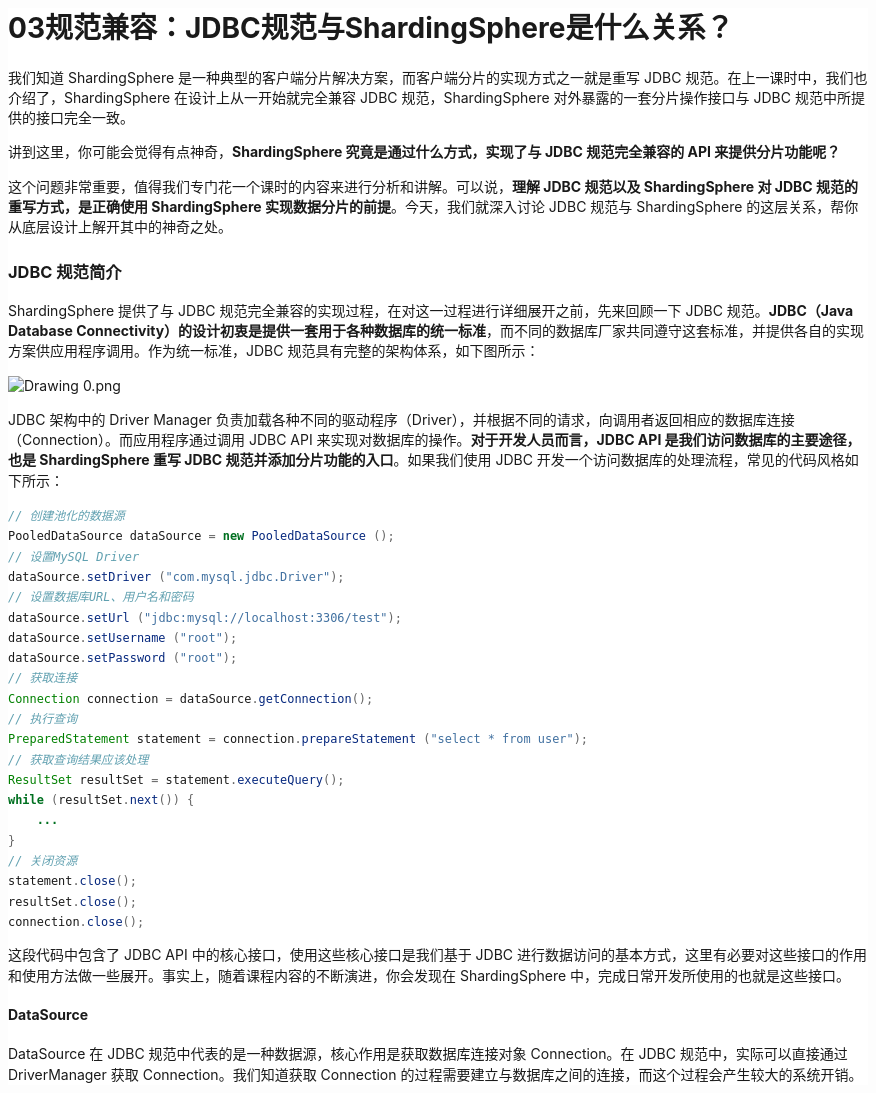 # 03规范兼容：JDBC规范与ShardingSphere是什么关系？

我们知道 ShardingSphere 是一种典型的客户端分片解决方案，而客户端分片的实现方式之一就是重写 JDBC 规范。在上一课时中，我们也介绍了，ShardingSphere 在设计上从一开始就完全兼容 JDBC 规范，ShardingSphere 对外暴露的一套分片操作接口与 JDBC 规范中所提供的接口完全一致。

讲到这里，你可能会觉得有点神奇，**ShardingSphere 究竟是通过什么方式，实现了与 JDBC 规范完全兼容的 API 来提供分片功能呢？**

这个问题非常重要，值得我们专门花一个课时的内容来进行分析和讲解。可以说，**理解 JDBC 规范以及 ShardingSphere 对 JDBC 规范的重写方式，是正确使用 ShardingSphere 实现数据分片的前提**。今天，我们就深入讨论 JDBC 规范与 ShardingSphere 的这层关系，帮你从底层设计上解开其中的神奇之处。

### JDBC 规范简介

ShardingSphere 提供了与 JDBC 规范完全兼容的实现过程，在对这一过程进行详细展开之前，先来回顾一下 JDBC 规范。**JDBC（Java Database Connectivity）的设计初衷是提供一套用于各种数据库的统一标准**，而不同的数据库厂家共同遵守这套标准，并提供各自的实现方案供应用程序调用。作为统一标准，JDBC 规范具有完整的架构体系，如下图所示：


<Image alt="Drawing 0.png" src="https://s0.lgstatic.com/i/image/M00/26/42/CgqCHl7xtaiASay6AAB0vuO1kAA457.png"/> 


JDBC 架构中的 Driver Manager 负责加载各种不同的驱动程序（Driver），并根据不同的请求，向调用者返回相应的数据库连接（Connection）。而应用程序通过调用 JDBC API 来实现对数据库的操作。**对于开发人员而言，JDBC API 是我们访问数据库的主要途径，也是 ShardingSphere 重写 JDBC 规范并添加分片功能的入口**。如果我们使用 JDBC 开发一个访问数据库的处理流程，常见的代码风格如下所示：

```java
// 创建池化的数据源
PooledDataSource dataSource = new PooledDataSource ();
// 设置MySQL Driver
dataSource.setDriver ("com.mysql.jdbc.Driver");
// 设置数据库URL、用户名和密码
dataSource.setUrl ("jdbc:mysql://localhost:3306/test");
dataSource.setUsername ("root");
dataSource.setPassword ("root");
// 获取连接
Connection connection = dataSource.getConnection();
// 执行查询
PreparedStatement statement = connection.prepareStatement ("select * from user");
// 获取查询结果应该处理
ResultSet resultSet = statement.executeQuery();
while (resultSet.next()) {
	...
}
// 关闭资源
statement.close();
resultSet.close();
connection.close();
```

这段代码中包含了 JDBC API 中的核心接口，使用这些核心接口是我们基于 JDBC 进行数据访问的基本方式，这里有必要对这些接口的作用和使用方法做一些展开。事实上，随着课程内容的不断演进，你会发现在 ShardingSphere 中，完成日常开发所使用的也就是这些接口。

#### DataSource

DataSource 在 JDBC 规范中代表的是一种数据源，核心作用是获取数据库连接对象 Connection。在 JDBC 规范中，实际可以直接通过 DriverManager 获取 Connection。我们知道获取 Connection 的过程需要建立与数据库之间的连接，而这个过程会产生较大的系统开销。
────────────────────
TASK TO CARRY OUT
Reproduce verbatim only the segment of the listing bounded by the line containing "我们知道 ShardingSphere 是一种典型的客户端分片解决方案，而客户端分片的实现方式之一就是重写" and the line containing "ShardingSphere 提供了与 JDBC", with both boundary lines included.

SOLUTION FOR THIS TASK
我们知道 ShardingSphere 是一种典型的客户端分片解决方案，而客户端分片的实现方式之一就是重写 JDBC 规范。在上一课时中，我们也介绍了，ShardingSphere 在设计上从一开始就完全兼容 JDBC 规范，ShardingSphere 对外暴露的一套分片操作接口与 JDBC 规范中所提供的接口完全一致。

讲到这里，你可能会觉得有点神奇，**ShardingSphere 究竟是通过什么方式，实现了与 JDBC 规范完全兼容的 API 来提供分片功能呢？**

这个问题非常重要，值得我们专门花一个课时的内容来进行分析和讲解。可以说，**理解 JDBC 规范以及 ShardingSphere 对 JDBC 规范的重写方式，是正确使用 ShardingSphere 实现数据分片的前提**。今天，我们就深入讨论 JDBC 规范与 ShardingSphere 的这层关系，帮你从底层设计上解开其中的神奇之处。

### JDBC 规范简介

ShardingSphere 提供了与 JDBC 规范完全兼容的实现过程，在对这一过程进行详细展开之前，先来回顾一下 JDBC 规范。**JDBC（Java Database Connectivity）的设计初衷是提供一套用于各种数据库的统一标准**，而不同的数据库厂家共同遵守这套标准，并提供各自的实现方案供应用程序调用。作为统一标准，JDBC 规范具有完整的架构体系，如下图所示：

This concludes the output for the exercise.